WHAT TO WORK ON:
Pictures should be excluded; otherwise, copy every entry exactly.

SOURCE MATERIAL:

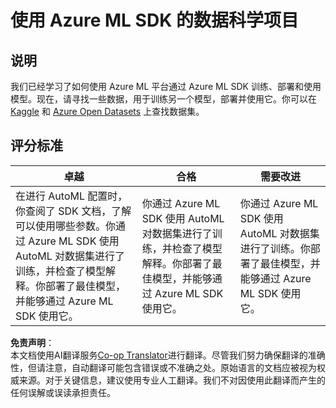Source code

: <!--
CO_OP_TRANSLATOR_METADATA:
{
  "original_hash": "386efdbc19786951341f6956247ee990",
  "translation_date": "2025-08-24T13:13:44+00:00",
  "source_file": "5-Data-Science-In-Cloud/19-Azure/assignment.md",
  "language_code": "zh"
}
-->
# 使用 Azure ML SDK 的数据科学项目

## 说明

我们已经学习了如何使用 Azure ML 平台通过 Azure ML SDK 训练、部署和使用模型。现在，请寻找一些数据，用于训练另一个模型，部署并使用它。你可以在 [Kaggle](https://kaggle.com) 和 [Azure Open Datasets](https://azure.microsoft.com/services/open-datasets/catalog?WT.mc_id=academic-77958-bethanycheum&ocid=AID3041109) 上查找数据集。

## 评分标准

| 卓越 | 合格 | 需要改进 |
|------|------|----------|
|在进行 AutoML 配置时，你查阅了 SDK 文档，了解可以使用哪些参数。你通过 Azure ML SDK 使用 AutoML 对数据集进行了训练，并检查了模型解释。你部署了最佳模型，并能够通过 Azure ML SDK 使用它。|你通过 Azure ML SDK 使用 AutoML 对数据集进行了训练，并检查了模型解释。你部署了最佳模型，并能够通过 Azure ML SDK 使用它。|你通过 Azure ML SDK 使用 AutoML 对数据集进行了训练。你部署了最佳模型，并能够通过 Azure ML SDK 使用它。|

**免责声明**：  
本文档使用AI翻译服务[Co-op Translator](https://github.com/Azure/co-op-translator)进行翻译。尽管我们努力确保翻译的准确性，但请注意，自动翻译可能包含错误或不准确之处。原始语言的文档应被视为权威来源。对于关键信息，建议使用专业人工翻译。我们不对因使用此翻译而产生的任何误解或误读承担责任。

SOLVED PROBLEM:
Source code

: <!--
CO_OP_TRANSLATOR_METADATA:
{
  "original_hash": "386efdbc19786951341f6956247ee990",
  "translation_date": "2025-08-24T13:13:44+00:00",
  "source_file": "5-Data-Science-In-Cloud/19-Azure/assignment.md",
  "language_code": "zh"
}
-->
# 使用 Azure ML SDK 的数据科学项目

## 说明

我们已经学习了如何使用 Azure ML 平台通过 Azure ML SDK 训练、部署和使用模型。现在，请寻找一些数据，用于训练另一个模型，部署并使用它。你可以在 [Kaggle](https://kaggle.com) 和 [Azure Open Datasets](https://azure.microsoft.com/services/open-datasets/catalog?WT.mc_id=academic-77958-bethanycheum&ocid=AID3041109) 上查找数据集。

## 评分标准

| 卓越 | 合格 | 需要改进 |
|------|------|----------|
|在进行 AutoML 配置时，你查阅了 SDK 文档，了解可以使用哪些参数。你通过 Azure ML SDK 使用 AutoML 对数据集进行了训练，并检查了模型解释。你部署了最佳模型，并能够通过 Azure ML SDK 使用它。|你通过 Azure ML SDK 使用 AutoML 对数据集进行了训练，并检查了模型解释。你部署了最佳模型，并能够通过 Azure ML SDK 使用它。|你通过 Azure ML SDK 使用 AutoML 对数据集进行了训练。你部署了最佳模型，并能够通过 Azure ML SDK 使用它。|

**免责声明**：  
本文档使用AI翻译服务[Co-op Translator](https://github.com/Azure/co-op-translator)进行翻译。尽管我们努力确保翻译的准确性，但请注意，自动翻译可能包含错误或不准确之处。原始语言的文档应被视为权威来源。对于关键信息，建议使用专业人工翻译。我们不对因使用此翻译而产生的任何误解或误读承担责任。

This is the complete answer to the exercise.